Reputation: 125
I currently want the following output:
[161, 162, 163, 164, 165, 166, 167, 168, 169, 170, 171, 172, 13362, 13363, 13364, 13365, 13366, 13367, 13368, 13369, 13370, 13383, 13384, 11100, 667, 6503, 6506, 666]
(more condensed version:)
[161...172, 13362...13370, 13383, 13384, 11100, 667, 6503, 6506, 666]
So I figured out to do it like this:
emoteIds = range(161, 173)
for i in range(13362, 13371):
emoteIds.append(i)
for i in [13383, 13384, 11100, 667, 6503, 6506, 666]:
emoteIds.append(i)
However, I feel that this can be condensed. Is there any way for me to incorporate range()

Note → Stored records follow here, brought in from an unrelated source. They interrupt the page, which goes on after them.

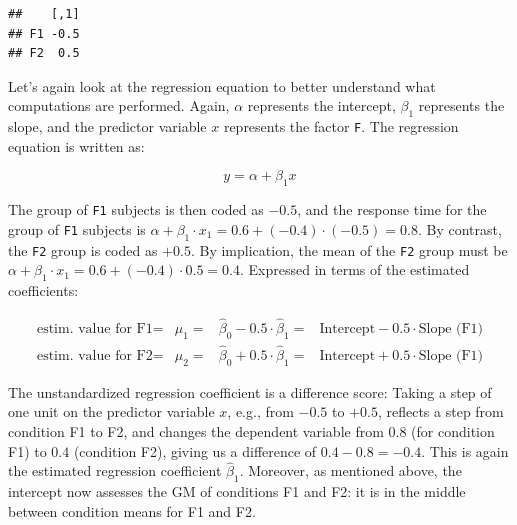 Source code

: \documentclass[
  12pt,
]{krantz}
\newenvironment{Shaded}{\begin{snugshade}}{\end{snugshade}}
\newcommand{\FunctionTok}[1]{\textcolor[rgb]{0.00,0.00,0.00}{#1}}
\newcommand{\NormalTok}[1]{#1}
\newcommand{\SpecialCharTok}[1]{\textcolor[rgb]{0.00,0.00,0.00}{#1}}
\theoremstyle{definition}
\theoremstyle{definition}
\theoremstyle{definition}
\theoremstyle{definition}
\theoremstyle{remark}
\begin{document}
\begin{Shaded}
\end{Shaded}

\begin{verbatim}
##    [,1]
## F1 -0.5
## F2  0.5
\end{verbatim}

Let's again look at the regression equation to better understand what computations are performed. Again, \(\alpha\) represents the intercept, \(\beta_1\) represents the slope, and the predictor variable \(x\) represents the factor \texttt{F}. The regression equation is written as:

\begin{equation}
y = \alpha + \beta_1x
\label{eq:lm2}
\end{equation}

The group of \texttt{F1} subjects is then coded as \(-0.5\), and the response time for the group of \texttt{F1} subjects is \(\alpha + \beta_1 \cdot x_1 = 0.6 + (-0.4) \cdot (-0.5) = 0.8\). By contrast, the \texttt{F2} group is coded as \(+0.5\). By implication, the mean of the \texttt{F2} group must be \(\alpha + \beta_1 \cdot x_1 = 0.6 + (-0.4) \cdot 0.5 = 0.4\).
Expressed in terms of the estimated coefficients:

\begin{equation}
\begin{array}{lccll}
\text{estim. value for F1} = & \hat{\mu}_1 = & \hat{\beta}_0 - 0.5 \cdot \hat{\beta}_1 = & \text{Intercept} - 0.5 \cdot \text{Slope (F1)}\\
\text{estim. value for F2} = & \hat{\mu}_2 = & \hat{\beta}_0 + 0.5 \cdot \hat{\beta}_1 = & \text{Intercept} + 0.5 \cdot \text{Slope (F1)}
\end{array}
\label{eq:predVal2}
\end{equation}

The unstandardized regression coefficient is a difference score: Taking a step of one unit on the predictor variable \(x\), e.g., from \(-0.5\) to \(+0.5\), reflects a step from condition F1 to F2, and changes the dependent variable from \(0.8\) (for condition F1) to \(0.4\) (condition F2), giving us a difference of \(0.4 - 0.8 = -0.4\). This is again the estimated regression coefficient \(\hat{\beta}_1\).
Moreover, as mentioned above, the intercept now assesses the GM of conditions F1 and F2: it is in the middle between condition means for F1 and F2.
\end{document}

in the list without it making another list in the list? I tried using the list()
function, but to no avail.
Upvotes: 0
Views: 70
Reputation: 221514
With numpy.r_
that does the range creating under the hood for you -
np.r_[161:173, 13362:13371, 13383, 13384, 11100, 667, 6503, 6506, 666]
Sample run -
In [461]: np.r_[161:173, 13362:13371, 13383, 13384, 11100, 667, 6503, 6506, 666]
Out[461]:
array([ 161, 162, 163, 164, 165, 166, 167, 168, 169,
170, 171, 172, 13362, 13363, 13364, 13365, 13366, 13367,
13368, 13369, 13370, 13383, 13384, 11100, 667, 6503, 6506, 666])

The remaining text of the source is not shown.